The management of second primary lung cancers. A single centre experience in 15 years

Aziz, Tarek M.; Saad, Rasheed A.; Glasser, Jonathan; Jilaihawi, Ali N.; Prakash, Dhruva
March 2002
European Journal of Cardio-Thoracic Surgery;Mar2002, Vol. 21 Issue 3, p527
Academic Journal
Objective: In patients treated for an initial lung cancer, the cumulative risk of developing a second primary lung cancer is a recognised occurrence. This study reviews our experience in the clinical assessment and surgical management of second primary lung cancer (SPLC). Methods: Between 1985–1999 a series of 892 patients with primary carcinoma of lung underwent surgical resection with curative intent in our institution. Using criteria set out by Martini and Melamed (J Thorac Cardiovasc Surg 70 (1975) 606) we were able to identify 51 patients who had developed a SPLC identified as the first site of re-occurrence. Results: Forty-one patients developed a metachronous SPLC within a mean of 46±14 months of the first operation while ten patients had synchronous double lung cancer (six unilateral, four bilateral). The cumulative probability of cancer free interval for metachronous cancers was 39% at 3 years, 15% at 5 years and 2% at 10 years.
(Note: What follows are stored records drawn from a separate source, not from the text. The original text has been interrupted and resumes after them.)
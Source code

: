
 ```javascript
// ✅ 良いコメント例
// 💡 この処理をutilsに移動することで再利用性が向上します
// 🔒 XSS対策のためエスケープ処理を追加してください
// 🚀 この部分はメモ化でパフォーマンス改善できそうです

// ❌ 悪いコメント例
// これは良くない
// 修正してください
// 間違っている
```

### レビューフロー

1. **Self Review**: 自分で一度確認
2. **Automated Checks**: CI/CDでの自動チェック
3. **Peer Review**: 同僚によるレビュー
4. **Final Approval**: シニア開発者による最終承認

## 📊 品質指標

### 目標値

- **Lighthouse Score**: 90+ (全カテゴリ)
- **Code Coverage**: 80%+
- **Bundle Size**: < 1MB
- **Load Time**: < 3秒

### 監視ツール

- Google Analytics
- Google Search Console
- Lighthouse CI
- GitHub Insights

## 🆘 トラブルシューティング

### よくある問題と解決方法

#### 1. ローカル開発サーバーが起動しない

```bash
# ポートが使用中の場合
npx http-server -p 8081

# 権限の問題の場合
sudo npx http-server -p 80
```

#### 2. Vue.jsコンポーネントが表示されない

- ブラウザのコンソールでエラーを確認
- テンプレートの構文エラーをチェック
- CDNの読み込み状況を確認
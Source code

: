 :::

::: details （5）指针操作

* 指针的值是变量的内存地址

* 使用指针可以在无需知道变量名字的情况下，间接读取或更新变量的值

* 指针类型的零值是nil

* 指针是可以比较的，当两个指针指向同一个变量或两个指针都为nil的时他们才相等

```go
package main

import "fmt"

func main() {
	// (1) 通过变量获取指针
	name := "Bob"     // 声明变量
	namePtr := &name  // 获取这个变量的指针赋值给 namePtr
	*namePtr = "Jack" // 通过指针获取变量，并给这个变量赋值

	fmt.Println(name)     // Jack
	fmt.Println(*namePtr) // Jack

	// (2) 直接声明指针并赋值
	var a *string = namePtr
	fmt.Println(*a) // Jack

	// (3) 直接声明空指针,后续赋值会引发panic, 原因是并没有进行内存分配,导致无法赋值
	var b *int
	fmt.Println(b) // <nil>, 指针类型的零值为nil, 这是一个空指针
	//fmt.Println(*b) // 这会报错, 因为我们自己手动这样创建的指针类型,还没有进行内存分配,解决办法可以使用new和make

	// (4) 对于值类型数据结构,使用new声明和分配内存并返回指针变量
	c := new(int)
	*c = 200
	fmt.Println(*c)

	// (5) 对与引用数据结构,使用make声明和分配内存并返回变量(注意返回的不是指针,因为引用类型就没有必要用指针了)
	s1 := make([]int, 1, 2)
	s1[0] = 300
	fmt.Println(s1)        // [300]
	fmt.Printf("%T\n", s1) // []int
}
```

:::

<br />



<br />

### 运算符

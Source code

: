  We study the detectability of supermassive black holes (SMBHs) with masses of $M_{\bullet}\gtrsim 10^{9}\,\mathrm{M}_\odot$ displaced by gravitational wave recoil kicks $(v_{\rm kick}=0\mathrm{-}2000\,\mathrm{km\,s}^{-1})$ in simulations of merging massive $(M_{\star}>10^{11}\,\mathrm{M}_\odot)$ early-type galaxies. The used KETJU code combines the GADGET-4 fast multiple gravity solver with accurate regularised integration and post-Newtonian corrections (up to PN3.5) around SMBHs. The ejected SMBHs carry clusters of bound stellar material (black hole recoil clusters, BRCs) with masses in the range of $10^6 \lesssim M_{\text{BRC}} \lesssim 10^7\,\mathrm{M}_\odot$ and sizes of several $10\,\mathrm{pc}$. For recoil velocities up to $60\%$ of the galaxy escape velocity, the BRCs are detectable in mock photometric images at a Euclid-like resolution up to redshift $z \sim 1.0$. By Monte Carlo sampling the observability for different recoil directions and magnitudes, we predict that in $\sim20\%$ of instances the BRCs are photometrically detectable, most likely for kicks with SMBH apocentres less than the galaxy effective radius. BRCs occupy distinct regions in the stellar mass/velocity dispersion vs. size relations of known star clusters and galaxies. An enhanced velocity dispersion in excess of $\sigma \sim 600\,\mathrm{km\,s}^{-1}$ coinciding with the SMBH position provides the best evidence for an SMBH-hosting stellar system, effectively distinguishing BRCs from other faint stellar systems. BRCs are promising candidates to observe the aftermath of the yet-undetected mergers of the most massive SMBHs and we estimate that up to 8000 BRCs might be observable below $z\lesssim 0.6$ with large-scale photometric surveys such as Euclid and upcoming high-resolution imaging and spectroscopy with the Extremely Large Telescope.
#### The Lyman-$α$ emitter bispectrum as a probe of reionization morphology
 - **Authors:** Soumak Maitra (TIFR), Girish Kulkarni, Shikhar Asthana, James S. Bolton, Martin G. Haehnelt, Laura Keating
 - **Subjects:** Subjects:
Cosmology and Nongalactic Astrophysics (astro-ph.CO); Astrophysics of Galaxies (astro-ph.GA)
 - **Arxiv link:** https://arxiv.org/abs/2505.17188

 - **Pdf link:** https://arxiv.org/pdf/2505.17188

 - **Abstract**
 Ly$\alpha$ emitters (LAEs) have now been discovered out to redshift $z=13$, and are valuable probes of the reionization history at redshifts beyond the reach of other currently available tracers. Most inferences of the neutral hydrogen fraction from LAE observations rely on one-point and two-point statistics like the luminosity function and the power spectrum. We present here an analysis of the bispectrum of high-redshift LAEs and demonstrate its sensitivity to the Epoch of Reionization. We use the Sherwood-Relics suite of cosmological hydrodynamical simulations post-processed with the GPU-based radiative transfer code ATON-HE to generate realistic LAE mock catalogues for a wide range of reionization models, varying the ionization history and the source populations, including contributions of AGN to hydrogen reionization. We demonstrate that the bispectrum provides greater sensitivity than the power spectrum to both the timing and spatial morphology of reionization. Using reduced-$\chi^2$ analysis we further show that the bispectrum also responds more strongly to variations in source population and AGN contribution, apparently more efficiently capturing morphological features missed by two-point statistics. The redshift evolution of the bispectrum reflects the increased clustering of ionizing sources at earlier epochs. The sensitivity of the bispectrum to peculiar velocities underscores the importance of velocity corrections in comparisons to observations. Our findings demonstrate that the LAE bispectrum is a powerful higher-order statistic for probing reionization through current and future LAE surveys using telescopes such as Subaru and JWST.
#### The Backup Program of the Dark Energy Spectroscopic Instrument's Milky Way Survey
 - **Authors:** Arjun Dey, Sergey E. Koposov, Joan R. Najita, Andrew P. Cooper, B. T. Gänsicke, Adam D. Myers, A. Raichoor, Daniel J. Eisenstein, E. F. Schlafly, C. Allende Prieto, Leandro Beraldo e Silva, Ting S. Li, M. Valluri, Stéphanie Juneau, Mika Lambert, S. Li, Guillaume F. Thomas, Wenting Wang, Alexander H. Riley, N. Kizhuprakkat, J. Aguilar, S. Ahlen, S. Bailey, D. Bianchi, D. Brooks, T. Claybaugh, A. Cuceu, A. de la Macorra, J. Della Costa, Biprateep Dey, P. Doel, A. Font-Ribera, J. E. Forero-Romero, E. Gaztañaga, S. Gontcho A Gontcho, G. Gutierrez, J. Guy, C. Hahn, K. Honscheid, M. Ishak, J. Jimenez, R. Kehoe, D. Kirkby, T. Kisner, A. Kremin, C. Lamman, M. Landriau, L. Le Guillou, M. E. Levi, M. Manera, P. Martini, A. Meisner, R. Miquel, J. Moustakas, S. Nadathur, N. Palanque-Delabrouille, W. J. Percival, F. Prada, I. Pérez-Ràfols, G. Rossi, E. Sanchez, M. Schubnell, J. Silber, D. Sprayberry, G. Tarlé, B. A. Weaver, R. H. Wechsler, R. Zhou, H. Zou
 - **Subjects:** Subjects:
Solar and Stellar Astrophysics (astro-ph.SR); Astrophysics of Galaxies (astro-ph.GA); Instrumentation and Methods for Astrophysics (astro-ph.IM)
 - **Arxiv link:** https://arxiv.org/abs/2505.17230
There were three postoperative deaths among the metachronous cancers (7.5%) and there were no operative deaths among patients with synchronous cancers. The overall actuarial 5-year survival for all patients with SPLC was 38% with a median survival of 40 months (range 1–142 months). The actuarial 5-year survival for metachronous SPLC was 44%, median survival of 49 months (range 1–142 months), while the actuarial 5-years survival for synchronous SLPC was 10% with a median survival of 31 months (range 4–78 months). Conclusion: Aggressive assessment and surgical intervention is safe, effective and warranted in patients with a second lung primary cancer if they satisfy the usual criteria of operability after full assessment. This is true for patients with metachronous cancers, while patients with synchronous cancers tend to have worse prognosis. A long term follow-up policy after the initial resection of the primary lung cancer is recommended at intervals of 6 months for at least 3–5 years and then annually to enable the early detection of the second cancer.